Doch diese Passage verpuffte mehr oder minder im Erbe der jüdisch-christlichen Vaterreligion, wo Gott zum patriarchalisch-dominanten Herr-Gott (Herrscher, König, Heerführer, Weltenlenker, Richter, Herr der Heerscharen etc.) avancierte. Der Mann schuf (sich) Gott nach seinem (eigenen) Bilde, nämlich zum Herrn, zum Herrscher und Patriarchen, und die Männerwelt (Theologie war ohnehin stets das Geschäft der Männer!) stellt(e) sich Gott so vor, wie man(n) sich eben einen Menschen in seiner besseren Ausführung vorstellt, nämlich: als Mann. Wenn die Menschen sich Gott männlich vorstellen, dann sind nun mal alle Männer „gottähnlicher“ als die Frauen! 

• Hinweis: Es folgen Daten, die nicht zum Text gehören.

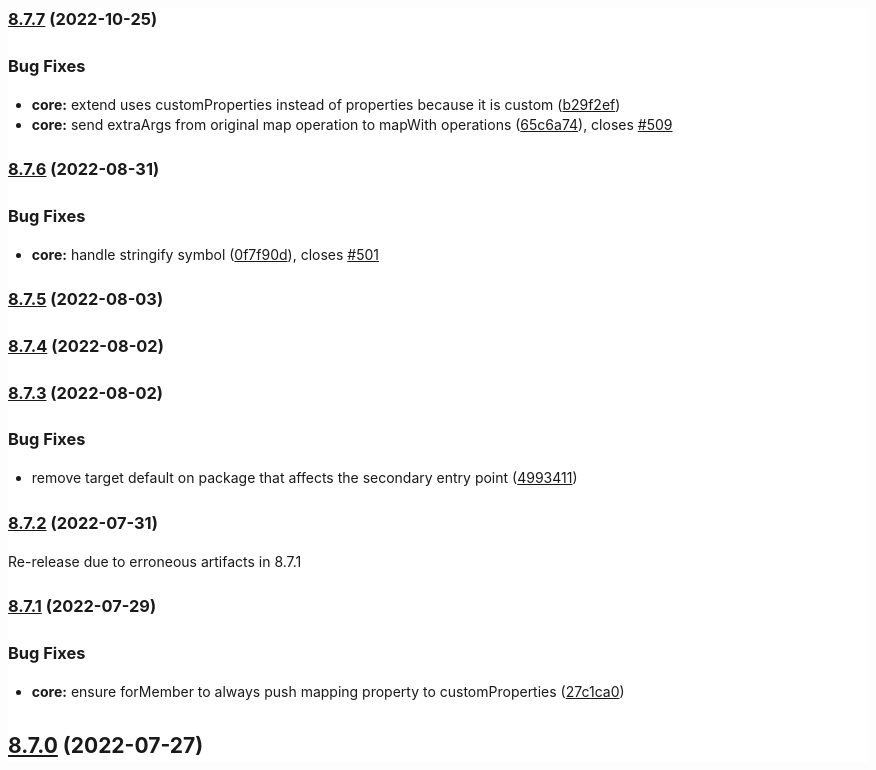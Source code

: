 ### [8.7.7](https://github.com/nartc/mapper/compare/8.7.6...8.7.7) (2022-10-25)


### Bug Fixes

* **core:** extend uses customProperties instead of properties because it is custom ([b29f2ef](https://github.com/nartc/mapper/commit/b29f2ef6658c8110b7f5c4cf39a9509b5104f33a))
* **core:** send extraArgs from original map operation to mapWith operations ([65c6a74](https://github.com/nartc/mapper/commit/65c6a746c7baeb62cdf6b06fd69c69ec9e9c5668)), closes [#509](https://github.com/nartc/mapper/issues/509)

### [8.7.6](https://github.com/nartc/mapper/compare/8.7.5...8.7.6) (2022-08-31)


### Bug Fixes

* **core:** handle stringify symbol ([0f7f90d](https://github.com/nartc/mapper/commit/0f7f90d8d8e17ad509c4448fbaa00fc6cd679232)), closes [#501](https://github.com/nartc/mapper/issues/501)

### [8.7.5](https://github.com/nartc/mapper/compare/8.7.4...8.7.5) (2022-08-03)

### [8.7.4](https://github.com/nartc/mapper/compare/8.7.3...8.7.4) (2022-08-02)

### [8.7.3](https://github.com/nartc/mapper/compare/8.7.2...8.7.3) (2022-08-02)


### Bug Fixes

* remove target default on package that affects the secondary entry point ([4993411](https://github.com/nartc/mapper/commit/499341180cdd40b7af10c8e520e7fb2910894f21))

### [8.7.2](https://github.com/nartc/mapper/compare/8.7.1...8.7.2) (2022-07-31)

Re-release due to erroneous artifacts in 8.7.1

### [8.7.1](https://github.com/nartc/mapper/compare/8.7.0...8.7.1) (2022-07-29)


### Bug Fixes

* **core:** ensure forMember to always push mapping property to customProperties ([27c1ca0](https://github.com/nartc/mapper/commit/27c1ca0a899cb6ff40368172183f4b5503570e17))

## [8.7.0](https://github.com/nartc/mapper/compare/8.6.0...8.7.0) (2022-07-27)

Patriarchat ist, wenn Männer (oder die von ihnen geschaffenen gesellschaftlichen Normen) über das Leben und über den Wert der Frauen entscheiden. Es gibt jedoch absolut keinen philosophischen, theologischen oder psychologischen Grund, der auch nur entfernt zuließe, die Höherwertigkeit des Mannes zu beweisen bzw. die Frau oder das Weibliche abwerten zu dürfen. 

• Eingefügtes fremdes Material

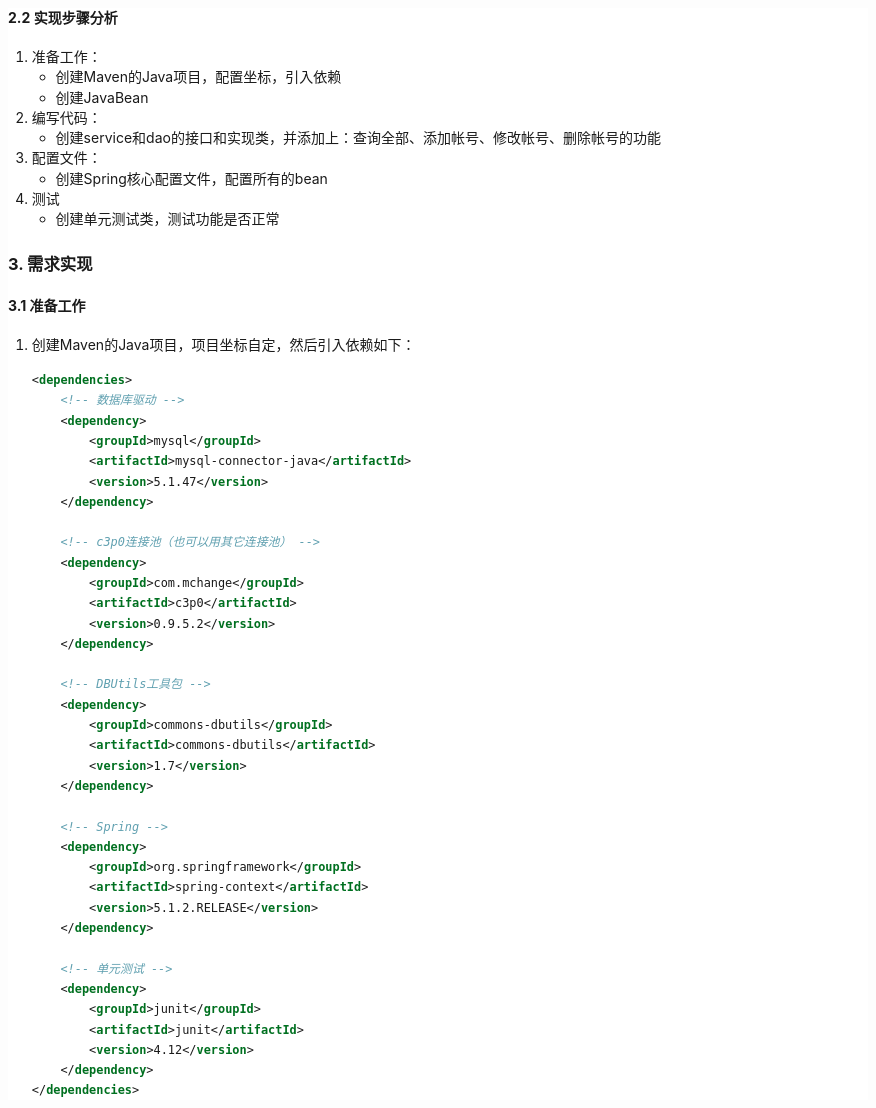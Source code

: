 #### 2.2 实现步骤分析

1. 准备工作：
   * 创建Maven的Java项目，配置坐标，引入依赖
   * 创建JavaBean
2. 编写代码：
   * 创建service和dao的接口和实现类，并添加上：查询全部、添加帐号、修改帐号、删除帐号的功能
3. 配置文件：
   * 创建Spring核心配置文件，配置所有的bean
4. 测试
   * 创建单元测试类，测试功能是否正常

### 3. 需求实现

#### 3.1 准备工作

1. 创建Maven的Java项目，项目坐标自定，然后引入依赖如下：

   ```xml
   <dependencies>
       <!-- 数据库驱动 -->
       <dependency>
           <groupId>mysql</groupId>
           <artifactId>mysql-connector-java</artifactId>
           <version>5.1.47</version>
       </dependency>
       
       <!-- c3p0连接池（也可以用其它连接池） -->
       <dependency>
           <groupId>com.mchange</groupId>
           <artifactId>c3p0</artifactId>
           <version>0.9.5.2</version>
       </dependency>
       
       <!-- DBUtils工具包 -->
       <dependency>
           <groupId>commons-dbutils</groupId>
           <artifactId>commons-dbutils</artifactId>
           <version>1.7</version>
       </dependency>
       
       <!-- Spring -->
       <dependency>
           <groupId>org.springframework</groupId>
           <artifactId>spring-context</artifactId>
           <version>5.1.2.RELEASE</version>
       </dependency>
       
       <!-- 单元测试 -->
       <dependency>
           <groupId>junit</groupId>
           <artifactId>junit</artifactId>
           <version>4.12</version>
       </dependency>
   </dependencies>
   ```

Im Gegenteil, die panische Angst der Männer vor Machteinbuße und Machtverlust lässt sagen: Ohne Macht und Penis, nur auf ihr nacktes Menschsein reduziert, bleibt bei vielen Männer verdammt wenig übrig, was einigermaßen begründet Rückschlüsse ziehen ließe auf eine reife und ganzheitliche, auf eine „runde“ = ausgewogene, ausbalancierte und (auch emotional) gesunde Persönlichkeit. Nicht das größere Quäntchen Gehirnmasse, sondern der größere Bizeps schuf den Macho und damit das Bewusstsein der männlichen Höherwertigkeit!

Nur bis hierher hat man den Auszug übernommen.